Witchdoctor – There’s not nearly as much traveling as many major cities of the world.
Tami – Like Toronto. Growing up there you’ve got to schedule in everything. It’s all spread out. But Greenhithe the other day, in rush hour, took us a half hour to get to the city. Dominion Rd takes more time!
Witchdoctor – It’s a perceptual thing. In reality Greenhithe is going to be really well placed, with the new shopping centre at Westgate.
Tami – It’s close to Westgate, it’s close to Albany, it’s got both motorways, you can go on one if the other one is clogged. In my brain I’ve just always thought [makes horrid face] North Shore, probably because I’m married to an Aucklander who has lived on the other side of the bridge his whole life. But he says Greenhithe, that’s West. The North Shore is not edgy, and I kind of like edgy, and it’s not arty, and the city is arty; the West has that thing too.

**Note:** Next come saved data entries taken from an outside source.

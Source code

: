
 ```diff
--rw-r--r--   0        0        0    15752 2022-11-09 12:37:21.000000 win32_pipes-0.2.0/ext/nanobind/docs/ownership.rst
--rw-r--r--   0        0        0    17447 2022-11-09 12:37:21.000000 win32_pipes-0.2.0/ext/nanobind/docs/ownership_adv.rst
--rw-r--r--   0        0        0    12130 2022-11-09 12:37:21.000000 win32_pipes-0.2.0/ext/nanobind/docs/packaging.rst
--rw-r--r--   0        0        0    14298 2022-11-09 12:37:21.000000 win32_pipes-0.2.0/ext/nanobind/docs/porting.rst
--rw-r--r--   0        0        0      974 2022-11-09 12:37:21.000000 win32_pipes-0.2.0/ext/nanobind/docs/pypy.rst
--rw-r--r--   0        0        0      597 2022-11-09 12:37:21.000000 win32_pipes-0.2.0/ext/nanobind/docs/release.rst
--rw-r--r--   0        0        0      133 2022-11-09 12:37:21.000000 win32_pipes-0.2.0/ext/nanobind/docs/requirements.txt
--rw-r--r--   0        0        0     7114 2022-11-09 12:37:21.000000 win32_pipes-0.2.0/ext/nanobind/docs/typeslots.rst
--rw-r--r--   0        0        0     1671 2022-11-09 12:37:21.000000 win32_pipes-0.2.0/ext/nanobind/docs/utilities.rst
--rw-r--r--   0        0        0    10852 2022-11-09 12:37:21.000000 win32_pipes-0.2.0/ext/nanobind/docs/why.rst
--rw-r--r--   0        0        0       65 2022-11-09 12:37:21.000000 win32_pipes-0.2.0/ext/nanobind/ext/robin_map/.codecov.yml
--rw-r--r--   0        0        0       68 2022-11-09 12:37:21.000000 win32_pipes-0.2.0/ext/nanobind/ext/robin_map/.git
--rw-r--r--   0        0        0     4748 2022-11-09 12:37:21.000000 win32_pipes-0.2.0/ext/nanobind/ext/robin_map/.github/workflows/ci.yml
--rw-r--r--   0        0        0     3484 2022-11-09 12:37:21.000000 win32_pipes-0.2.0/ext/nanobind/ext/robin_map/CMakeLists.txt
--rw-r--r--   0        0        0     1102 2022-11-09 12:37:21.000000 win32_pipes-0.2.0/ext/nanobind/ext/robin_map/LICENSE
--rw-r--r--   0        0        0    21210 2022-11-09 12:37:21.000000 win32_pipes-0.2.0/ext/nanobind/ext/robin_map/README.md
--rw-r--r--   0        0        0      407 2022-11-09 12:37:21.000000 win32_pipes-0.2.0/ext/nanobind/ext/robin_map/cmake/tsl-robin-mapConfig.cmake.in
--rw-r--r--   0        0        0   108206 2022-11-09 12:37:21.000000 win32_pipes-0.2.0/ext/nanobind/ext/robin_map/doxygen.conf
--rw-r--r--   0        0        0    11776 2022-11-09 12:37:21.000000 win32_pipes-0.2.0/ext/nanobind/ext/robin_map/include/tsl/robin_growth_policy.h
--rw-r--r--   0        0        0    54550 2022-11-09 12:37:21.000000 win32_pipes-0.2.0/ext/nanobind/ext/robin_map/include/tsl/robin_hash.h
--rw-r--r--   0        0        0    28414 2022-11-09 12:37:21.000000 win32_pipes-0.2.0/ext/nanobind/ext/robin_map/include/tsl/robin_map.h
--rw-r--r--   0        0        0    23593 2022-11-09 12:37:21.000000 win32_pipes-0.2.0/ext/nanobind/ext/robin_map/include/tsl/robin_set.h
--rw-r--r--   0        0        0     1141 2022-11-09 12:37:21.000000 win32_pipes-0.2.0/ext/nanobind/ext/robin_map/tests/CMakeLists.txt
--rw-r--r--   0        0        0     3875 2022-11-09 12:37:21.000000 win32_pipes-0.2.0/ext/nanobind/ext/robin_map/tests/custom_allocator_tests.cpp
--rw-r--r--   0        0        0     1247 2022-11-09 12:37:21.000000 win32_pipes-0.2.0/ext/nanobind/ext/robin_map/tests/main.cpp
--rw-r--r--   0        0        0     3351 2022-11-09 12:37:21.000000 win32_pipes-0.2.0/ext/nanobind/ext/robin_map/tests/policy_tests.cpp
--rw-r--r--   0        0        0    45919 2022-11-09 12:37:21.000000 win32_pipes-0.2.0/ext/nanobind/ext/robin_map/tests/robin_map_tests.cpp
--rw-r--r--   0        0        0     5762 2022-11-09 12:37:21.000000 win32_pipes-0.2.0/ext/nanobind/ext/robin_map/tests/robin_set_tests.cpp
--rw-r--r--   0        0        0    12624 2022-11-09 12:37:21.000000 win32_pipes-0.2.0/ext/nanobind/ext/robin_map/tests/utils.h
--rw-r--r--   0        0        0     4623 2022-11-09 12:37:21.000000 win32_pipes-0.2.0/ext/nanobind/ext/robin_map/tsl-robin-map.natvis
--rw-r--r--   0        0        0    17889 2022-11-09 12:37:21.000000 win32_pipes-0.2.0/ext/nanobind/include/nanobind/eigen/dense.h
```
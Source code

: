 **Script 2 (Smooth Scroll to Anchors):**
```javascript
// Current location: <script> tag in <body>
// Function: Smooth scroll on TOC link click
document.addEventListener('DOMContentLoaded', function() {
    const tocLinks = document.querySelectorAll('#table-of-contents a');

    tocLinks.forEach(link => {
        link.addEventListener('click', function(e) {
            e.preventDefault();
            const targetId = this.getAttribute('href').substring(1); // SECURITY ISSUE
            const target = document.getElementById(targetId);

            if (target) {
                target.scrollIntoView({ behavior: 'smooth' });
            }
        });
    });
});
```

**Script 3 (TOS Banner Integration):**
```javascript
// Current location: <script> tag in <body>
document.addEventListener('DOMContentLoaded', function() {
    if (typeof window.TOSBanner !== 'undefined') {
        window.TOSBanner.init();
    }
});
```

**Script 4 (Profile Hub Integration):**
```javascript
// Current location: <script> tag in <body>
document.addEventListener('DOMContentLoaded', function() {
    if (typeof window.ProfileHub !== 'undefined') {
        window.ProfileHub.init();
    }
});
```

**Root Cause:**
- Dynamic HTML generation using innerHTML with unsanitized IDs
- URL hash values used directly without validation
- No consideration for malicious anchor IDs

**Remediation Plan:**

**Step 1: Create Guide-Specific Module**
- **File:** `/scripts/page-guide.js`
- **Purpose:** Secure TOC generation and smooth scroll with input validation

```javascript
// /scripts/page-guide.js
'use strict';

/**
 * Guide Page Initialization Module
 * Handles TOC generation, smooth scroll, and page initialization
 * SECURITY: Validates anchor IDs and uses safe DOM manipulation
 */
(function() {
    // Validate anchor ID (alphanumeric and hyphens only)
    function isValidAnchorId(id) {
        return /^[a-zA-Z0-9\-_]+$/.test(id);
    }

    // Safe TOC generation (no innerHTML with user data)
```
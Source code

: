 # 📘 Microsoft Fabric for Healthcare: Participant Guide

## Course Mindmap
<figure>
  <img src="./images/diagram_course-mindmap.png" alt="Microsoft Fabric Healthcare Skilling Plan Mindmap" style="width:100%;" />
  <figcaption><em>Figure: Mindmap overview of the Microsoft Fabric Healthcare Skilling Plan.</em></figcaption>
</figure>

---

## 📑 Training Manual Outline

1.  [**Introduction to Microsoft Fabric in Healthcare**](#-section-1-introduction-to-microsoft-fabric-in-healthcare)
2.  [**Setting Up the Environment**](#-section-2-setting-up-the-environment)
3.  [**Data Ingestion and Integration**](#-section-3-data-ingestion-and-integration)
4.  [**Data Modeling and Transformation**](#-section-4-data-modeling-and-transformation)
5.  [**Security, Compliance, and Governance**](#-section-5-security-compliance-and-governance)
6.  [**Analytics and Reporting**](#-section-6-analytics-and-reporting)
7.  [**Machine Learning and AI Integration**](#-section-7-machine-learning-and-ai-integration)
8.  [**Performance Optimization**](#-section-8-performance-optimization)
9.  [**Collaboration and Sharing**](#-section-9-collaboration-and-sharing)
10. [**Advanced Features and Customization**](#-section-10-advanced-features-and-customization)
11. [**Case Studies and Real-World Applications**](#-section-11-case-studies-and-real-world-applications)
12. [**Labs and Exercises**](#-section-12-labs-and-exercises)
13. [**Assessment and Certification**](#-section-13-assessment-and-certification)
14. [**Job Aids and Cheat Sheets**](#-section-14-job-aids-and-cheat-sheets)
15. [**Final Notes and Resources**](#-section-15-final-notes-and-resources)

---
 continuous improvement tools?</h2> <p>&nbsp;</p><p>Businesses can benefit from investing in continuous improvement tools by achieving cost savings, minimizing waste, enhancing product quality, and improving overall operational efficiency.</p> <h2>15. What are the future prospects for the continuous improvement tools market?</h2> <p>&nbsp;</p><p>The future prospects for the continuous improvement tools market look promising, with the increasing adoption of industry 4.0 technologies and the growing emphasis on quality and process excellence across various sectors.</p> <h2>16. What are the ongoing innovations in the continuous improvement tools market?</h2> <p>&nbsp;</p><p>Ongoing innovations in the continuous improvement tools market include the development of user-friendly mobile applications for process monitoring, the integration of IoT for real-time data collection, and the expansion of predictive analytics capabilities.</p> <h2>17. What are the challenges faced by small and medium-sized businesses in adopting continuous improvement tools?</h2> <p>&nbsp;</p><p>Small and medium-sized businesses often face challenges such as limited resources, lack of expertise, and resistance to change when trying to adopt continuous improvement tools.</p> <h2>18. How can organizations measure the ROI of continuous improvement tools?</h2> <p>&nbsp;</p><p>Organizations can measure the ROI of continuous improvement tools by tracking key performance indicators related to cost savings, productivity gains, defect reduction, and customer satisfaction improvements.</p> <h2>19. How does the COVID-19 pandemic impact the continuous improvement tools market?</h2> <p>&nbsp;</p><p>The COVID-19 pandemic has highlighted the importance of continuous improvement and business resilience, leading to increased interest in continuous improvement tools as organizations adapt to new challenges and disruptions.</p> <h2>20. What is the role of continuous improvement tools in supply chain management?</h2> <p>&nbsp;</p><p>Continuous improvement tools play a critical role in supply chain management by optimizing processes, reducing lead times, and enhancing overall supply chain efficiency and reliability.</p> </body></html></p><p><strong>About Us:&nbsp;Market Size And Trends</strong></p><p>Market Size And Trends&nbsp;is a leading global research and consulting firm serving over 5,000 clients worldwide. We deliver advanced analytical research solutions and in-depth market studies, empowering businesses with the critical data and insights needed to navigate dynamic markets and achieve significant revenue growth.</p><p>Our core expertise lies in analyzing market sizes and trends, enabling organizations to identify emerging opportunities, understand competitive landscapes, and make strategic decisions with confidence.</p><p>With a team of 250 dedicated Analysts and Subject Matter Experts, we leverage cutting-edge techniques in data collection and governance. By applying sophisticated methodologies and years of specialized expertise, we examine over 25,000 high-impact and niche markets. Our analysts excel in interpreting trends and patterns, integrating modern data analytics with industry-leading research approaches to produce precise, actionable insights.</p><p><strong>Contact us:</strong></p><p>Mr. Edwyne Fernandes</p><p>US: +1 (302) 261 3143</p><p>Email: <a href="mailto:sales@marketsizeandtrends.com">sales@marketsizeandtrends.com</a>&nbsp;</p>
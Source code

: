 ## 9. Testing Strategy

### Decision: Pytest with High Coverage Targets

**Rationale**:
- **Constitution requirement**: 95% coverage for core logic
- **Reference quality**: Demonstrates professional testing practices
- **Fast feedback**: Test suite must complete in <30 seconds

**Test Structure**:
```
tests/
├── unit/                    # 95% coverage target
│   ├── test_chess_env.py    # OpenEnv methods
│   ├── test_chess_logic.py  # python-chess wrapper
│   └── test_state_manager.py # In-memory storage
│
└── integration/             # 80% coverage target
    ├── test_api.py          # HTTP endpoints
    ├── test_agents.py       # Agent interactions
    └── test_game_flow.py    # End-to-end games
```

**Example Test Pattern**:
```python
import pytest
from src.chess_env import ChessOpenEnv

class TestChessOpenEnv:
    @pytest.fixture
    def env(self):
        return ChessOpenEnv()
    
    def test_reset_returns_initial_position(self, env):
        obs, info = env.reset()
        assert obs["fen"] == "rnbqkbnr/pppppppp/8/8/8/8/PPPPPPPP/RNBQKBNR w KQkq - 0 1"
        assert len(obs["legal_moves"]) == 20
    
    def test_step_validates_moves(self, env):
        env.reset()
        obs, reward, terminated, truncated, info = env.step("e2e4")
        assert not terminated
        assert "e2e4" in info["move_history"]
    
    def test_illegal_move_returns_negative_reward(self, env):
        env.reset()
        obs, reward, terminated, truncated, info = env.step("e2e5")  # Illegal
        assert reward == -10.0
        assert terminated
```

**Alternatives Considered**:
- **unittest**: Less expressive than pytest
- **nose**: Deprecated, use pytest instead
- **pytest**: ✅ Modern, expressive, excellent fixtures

Witchdoctor – How long have you lived in New Zealand for?
Tami – Going on five years now. Four years for sure. It’s gone so fast. Crazy.
Witchdoctor – Are you glad you made your decision to move here?
Tami – You have your moments in marriage – it doesn’t matter, there are “I want to go home” and moments where “I just love it”. [Puts on funny voice]. The only drawback to me is not having my family close, but otherwise I find Kiwi culture is very similar, like the sense of humour is very self-depreciating (sic), so we’re used to poking fun at ourselves before they can poke fun at us, so we have that in common. Even though Canada is a far larger landmass, we have that same attitude.
Witchdoctor – It’s got the clean green image and a reputation for being a bit boring. Americans are always poking fun at Canada, aren’t they?
Tami – That’s right, it’s the same thing with the whole Aussie Kiwi thing, all their skits are ‘they’re just slightly dumb and very square’. But it’s all in good fun.
Witchdoctor – So you’ve got a deal that you get to go back regularly?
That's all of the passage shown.